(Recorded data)
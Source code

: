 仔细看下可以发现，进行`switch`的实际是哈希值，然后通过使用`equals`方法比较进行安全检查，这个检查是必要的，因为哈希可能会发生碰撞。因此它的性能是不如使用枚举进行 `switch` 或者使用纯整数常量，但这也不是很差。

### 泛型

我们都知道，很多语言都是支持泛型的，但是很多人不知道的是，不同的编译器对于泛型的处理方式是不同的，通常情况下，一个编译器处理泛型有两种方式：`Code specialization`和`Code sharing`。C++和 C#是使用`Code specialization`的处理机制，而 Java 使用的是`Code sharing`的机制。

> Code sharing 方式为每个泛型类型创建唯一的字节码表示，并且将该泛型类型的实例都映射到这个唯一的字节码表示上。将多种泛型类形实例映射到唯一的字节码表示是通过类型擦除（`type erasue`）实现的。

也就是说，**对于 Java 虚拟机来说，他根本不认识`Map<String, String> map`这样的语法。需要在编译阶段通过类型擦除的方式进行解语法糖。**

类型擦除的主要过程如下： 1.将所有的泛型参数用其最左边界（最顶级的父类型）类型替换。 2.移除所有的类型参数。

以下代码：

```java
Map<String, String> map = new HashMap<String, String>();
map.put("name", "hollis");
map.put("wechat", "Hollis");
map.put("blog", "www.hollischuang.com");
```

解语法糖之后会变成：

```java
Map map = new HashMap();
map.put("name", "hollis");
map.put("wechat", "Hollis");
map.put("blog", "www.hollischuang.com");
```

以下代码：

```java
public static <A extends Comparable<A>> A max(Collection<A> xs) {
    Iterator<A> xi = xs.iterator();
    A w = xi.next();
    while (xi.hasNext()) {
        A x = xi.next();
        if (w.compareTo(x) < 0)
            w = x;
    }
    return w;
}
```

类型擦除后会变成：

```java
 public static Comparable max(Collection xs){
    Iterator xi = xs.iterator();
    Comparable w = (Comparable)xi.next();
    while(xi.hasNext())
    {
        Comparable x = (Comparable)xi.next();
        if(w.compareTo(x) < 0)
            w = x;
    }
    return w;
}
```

What is expected
All of the entries must be quoted exactly; please include each one.

Reply
Source code

: 仔细看下可以发现，进行`switch`的实际是哈希值，然后通过使用`equals`方法比较进行安全检查，这个检查是必要的，因为哈希可能会发生碰撞。因此它的性能是不如使用枚举进行 `switch` 或者使用纯整数常量，但这也不是很差。

### 泛型

我们都知道，很多语言都是支持泛型的，但是很多人不知道的是，不同的编译器对于泛型的处理方式是不同的，通常情况下，一个编译器处理泛型有两种方式：`Code specialization`和`Code sharing`。C++和 C#是使用`Code specialization`的处理机制，而 Java 使用的是`Code sharing`的机制。

> Code sharing 方式为每个泛型类型创建唯一的字节码表示，并且将该泛型类型的实例都映射到这个唯一的字节码表示上。将多种泛型类形实例映射到唯一的字节码表示是通过类型擦除（`type erasue`）实现的。

也就是说，**对于 Java 虚拟机来说，他根本不认识`Map<String, String> map`这样的语法。需要在编译阶段通过类型擦除的方式进行解语法糖。**

类型擦除的主要过程如下： 1.将所有的泛型参数用其最左边界（最顶级的父类型）类型替换。 2.移除所有的类型参数。

以下代码：

```java
Map<String, String> map = new HashMap<String, String>();
map.put("name", "hollis");
map.put("wechat", "Hollis");
map.put("blog", "www.hollischuang.com");
```

解语法糖之后会变成：

```java
Map map = new HashMap();
map.put("name", "hollis");
map.put("wechat", "Hollis");
map.put("blog", "www.hollischuang.com");
```

以下代码：

```java
public static <A extends Comparable<A>> A max(Collection<A> xs) {
    Iterator<A> xi = xs.iterator();
    A w = xi.next();
    while (xi.hasNext()) {
        A x = xi.next();
        if (w.compareTo(x) < 0)
            w = x;
    }
    return w;
}
```

类型擦除后会变成：

```java
 public static Comparable max(Collection xs){
    Iterator xi = xs.iterator();
    Comparable w = (Comparable)xi.next();
    while(xi.hasNext())
    {
        Comparable x = (Comparable)xi.next();
        if(w.compareTo(x) < 0)
            w = x;
    }
    return w;
}
```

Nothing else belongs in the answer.